Il fournit des informations précises sur les particularités bucco-dentaires du lapin de compagnie aux plans anatomique et physiologique. Il fournit surtout une information complète et actualisée sur les principales affections touchant la bouche et les dents, et sur les possibilités et techniques de traitement.
Ainsi les 24 pages du chapitre 1 sont consacrées aux bases anatomiques et physiologiques: position zoologique - éléments d'anatomie bucco-dentaire - alimentation, dynamique bucco-dentaire et mode de vie. Les 20 pages du chapitre 2 sont consacrées à l'examen du lapin: commémoratifs - matériel de consultation - méthodes de contention - examen général - fiche dentaire - examens complémentaires. Le chapitre 3 comporte 48 pages consacrées à la description des affections bucco-dentaires: malocclusion dentaire (des incisives comme des molaires et prémolaires) - abcès bucco-dentaires - affections secondaires aux maladies bucco-dentaires (maladies et troubles engendrés par un problème bucco-dentaire initial) - autres affections bucco-dentaires. Enfin le chapitre 4, avec 32 pages est consacré au traitement qui est presque toujours de type chirurgical : matériel chirurgical nécessaire - traitement chirurgical proprement dit (analgésie et anesthésie, malocclusion des incisives et des dents jugales, abcès et autres pathologies) - traitement médical associé. En fin d'ouvrage il y a deux tableaux consacrés aux principaux produits analgésiques et anesthésiques utilisables et aux principaux médicaments anti-infectieux utilisables dans les affections bucco-dentaires. Enfin un glossaire de 3 pages donne la définition des principaux termes techniques spécialisés utilisés dans l'ouvrage.
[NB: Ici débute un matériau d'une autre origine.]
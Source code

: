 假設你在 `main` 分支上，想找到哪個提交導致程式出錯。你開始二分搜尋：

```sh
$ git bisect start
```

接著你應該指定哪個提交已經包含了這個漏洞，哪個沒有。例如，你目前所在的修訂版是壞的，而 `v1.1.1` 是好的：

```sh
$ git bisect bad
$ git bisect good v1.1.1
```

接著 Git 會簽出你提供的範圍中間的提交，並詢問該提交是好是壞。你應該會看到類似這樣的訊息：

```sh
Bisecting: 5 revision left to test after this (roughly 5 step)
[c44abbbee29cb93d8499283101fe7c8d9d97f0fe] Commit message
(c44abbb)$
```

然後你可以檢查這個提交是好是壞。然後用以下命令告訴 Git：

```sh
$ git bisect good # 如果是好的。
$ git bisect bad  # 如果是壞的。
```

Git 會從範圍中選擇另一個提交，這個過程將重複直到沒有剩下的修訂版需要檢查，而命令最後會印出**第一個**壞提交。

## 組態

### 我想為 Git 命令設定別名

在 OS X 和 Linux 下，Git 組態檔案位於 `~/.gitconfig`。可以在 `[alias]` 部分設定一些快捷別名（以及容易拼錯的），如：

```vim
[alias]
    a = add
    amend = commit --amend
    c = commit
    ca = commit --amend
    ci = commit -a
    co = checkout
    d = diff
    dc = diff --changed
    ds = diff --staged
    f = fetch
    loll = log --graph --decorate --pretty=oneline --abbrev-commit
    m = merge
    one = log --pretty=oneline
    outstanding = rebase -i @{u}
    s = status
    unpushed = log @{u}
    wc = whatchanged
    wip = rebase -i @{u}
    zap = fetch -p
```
Chez le lapin la formule dentaire définitive est I2/1 - C0/0 - PM 3/2 - M 3/3 Les différentes méthodes utilisables pour désigner les dents sont résumées sur la figure 1. A la naissance le lapereau a déjà ses incisives définitives. Les prémolaires seront remplacées vers 3-4 semaines. La dentition définitive est ainsi acquise vers 3 à 5 semaines au plus tard.
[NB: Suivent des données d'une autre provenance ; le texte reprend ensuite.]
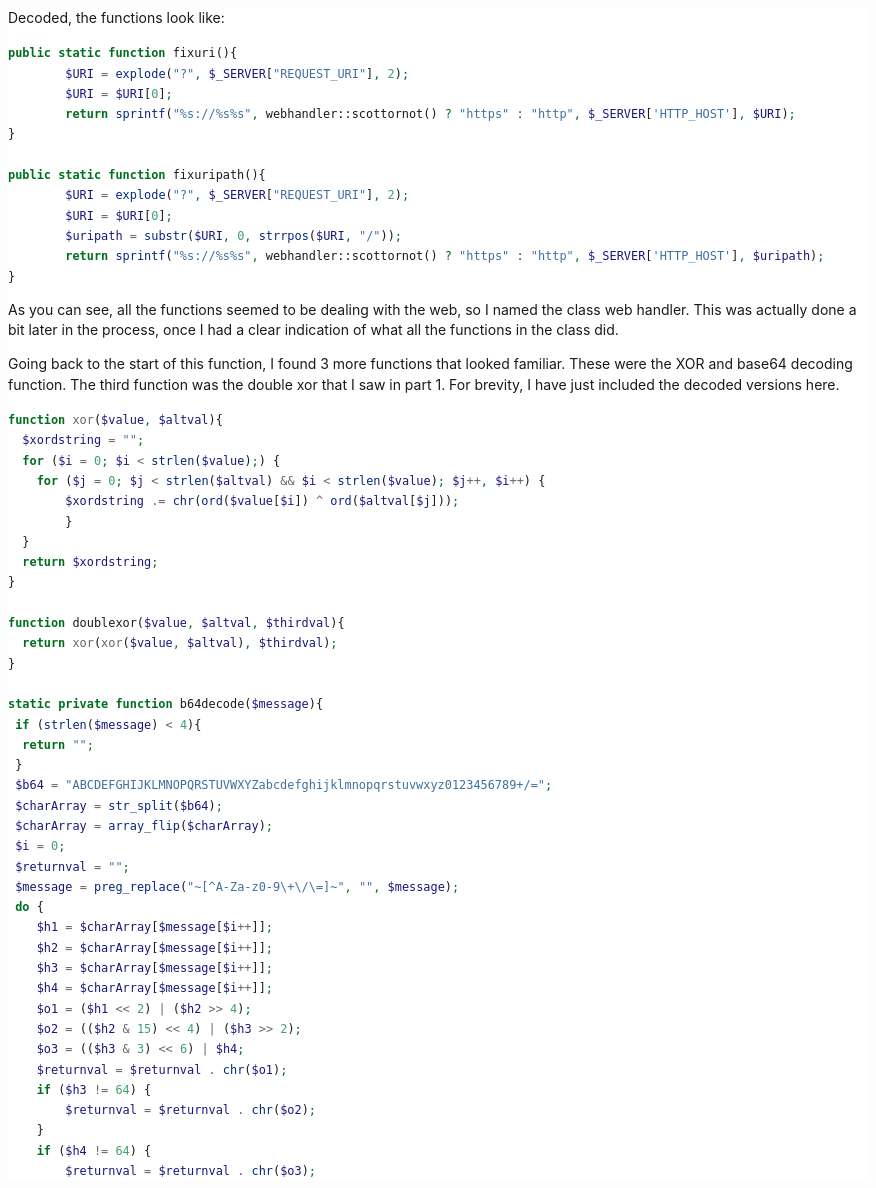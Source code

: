 Decoded, the functions look like:

```php
public static function fixuri(){
        $URI = explode("?", $_SERVER["REQUEST_URI"], 2);
        $URI = $URI[0];
        return sprintf("%s://%s%s", webhandler::scottornot() ? "https" : "http", $_SERVER['HTTP_HOST'], $URI);
}

public static function fixuripath(){
        $URI = explode("?", $_SERVER["REQUEST_URI"], 2);
        $URI = $URI[0];
        $uripath = substr($URI, 0, strrpos($URI, "/"));
        return sprintf("%s://%s%s", webhandler::scottornot() ? "https" : "http", $_SERVER['HTTP_HOST'], $uripath);
}
```

As you can see, all the functions seemed to be dealing with the web, so I named the class web handler. This was actually done a bit later in the process, once I had a clear indication of what all the functions in the class did.

Going back to the start of this function, I found 3 more functions that looked familiar. These were the XOR and base64 decoding function. The third function was the double xor that I saw in part 1. For brevity, I have just included the decoded versions here.

```php
function xor($value, $altval){
  $xordstring = "";
  for ($i = 0; $i < strlen($value);) {
    for ($j = 0; $j < strlen($altval) && $i < strlen($value); $j++, $i++) {
        $xordstring .= chr(ord($value[$i]) ^ ord($altval[$j]));
		}
  }
  return $xordstring;
}

function doublexor($value, $altval, $thirdval){
  return xor(xor($value, $altval), $thirdval);
}

static private function b64decode($message){
 if (strlen($message) < 4){
  return "";
 }
 $b64 = "ABCDEFGHIJKLMNOPQRSTUVWXYZabcdefghijklmnopqrstuvwxyz0123456789+/=";
 $charArray = str_split($b64);
 $charArray = array_flip($charArray);
 $i = 0;
 $returnval = "";
 $message = preg_replace("~[^A-Za-z0-9\+\/\=]~", "", $message);
 do {
 	$h1 = $charArray[$message[$i++]];
 	$h2 = $charArray[$message[$i++]];
 	$h3 = $charArray[$message[$i++]];
 	$h4 = $charArray[$message[$i++]];
 	$o1 = ($h1 << 2) | ($h2 >> 4);
 	$o2 = (($h2 & 15) << 4) | ($h3 >> 2);
 	$o3 = (($h3 & 3) << 6) | $h4;
 	$returnval = $returnval . chr($o1);
 	if ($h3 != 64) {
 		$returnval = $returnval . chr($o2);
 	}
 	if ($h4 != 64) {
 		$returnval = $returnval . chr($o3);
```

[c1405681]: /2018/11/07/PHP-Malware-Examination/ "PHP Malware Examination"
Toutes les dents des lapins sont à croissance continue, aussi bien les incisives que les molaires et prémolaires. Par exemple la croissance des incisives supérieure est de 2 mm par semaine et celle des incisives inférieures de 2,4 mm par semaine. Celle des dents jugales (prémolaires et molaires) est nettement moins forte : environ 2 mm par mois. Pour permettre cette croissance continue, les dents ont une "racine" creuse partant du bourgeon dentaire profond. La cavité est occupée par la pulpe dentaire abondante qui va presque jusqu'à l'extrémité externe de la dent. La longueur de la partie "buccale " de chaque dent (visible dans la bouche) est beaucoup plus faible que sa partie gingivale (incluse dans la gencive). Cette caractéristique est bien visible sur la radiographie de la figure 2
Bien que tout type ou race de lapin puisse être utilisé comme animal de compagnie, dans la très grande majorité des cas les lapins de compagnie sont des lapins nains issus du lapin blanc "Polonais" dit aussi 'Hermine". Ces lapins de petit format (autour de 1,0 kg pour les nains de couleur et 1,4-1,7 kg pour les lapins béliers nains) sont caractérisés par un raccourcissement de la face et une assez forte consanguinité. Cette dernière est la conséquence de la recherche de pelages de couleurs aussi variées que possible à partir d'un petit nombre d'individus.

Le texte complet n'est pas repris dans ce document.